(Dataset entries)
((

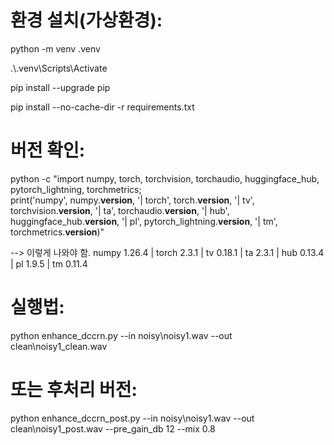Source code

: # 환경 설치(가상환경):
python -m venv .venv

.\\.venv\Scripts\Activate

pip install --upgrade pip

pip install --no-cache-dir -r requirements.txt

# 버전 확인:
python -c "import numpy, torch, torchvision, torchaudio, huggingface_hub, pytorch_lightning, torchmetrics; \
print('numpy', numpy.__version__, '| torch', torch.__version__, '| tv', torchvision.__version__, '| ta', torchaudio.__version__, '| hub', huggingface_hub.__version__, '| pl', pytorch_lightning.__version__, '| tm', torchmetrics.__version__)"

--> 이렇게 나와야 함.
numpy 1.26.4 | torch 2.3.1 | tv 0.18.1 | ta 2.3.1 | hub 0.13.4 | pl 1.9.5 | tm 0.11.4

# 실행법: 
python enhance_dccrn.py --in noisy\noisy1.wav --out clean\noisy1_clean.wav

# 또는 후처리 버전:
python enhance_dccrn_post.py --in noisy\noisy1.wav --out clean\noisy1_post.wav --pre_gain_db 12 --mix 0.8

))

# Prompt
Scan the records above. Return every line with "venv" in it.

# Result for this task
python -m venv .venv
.\\.venv\Scripts\Activate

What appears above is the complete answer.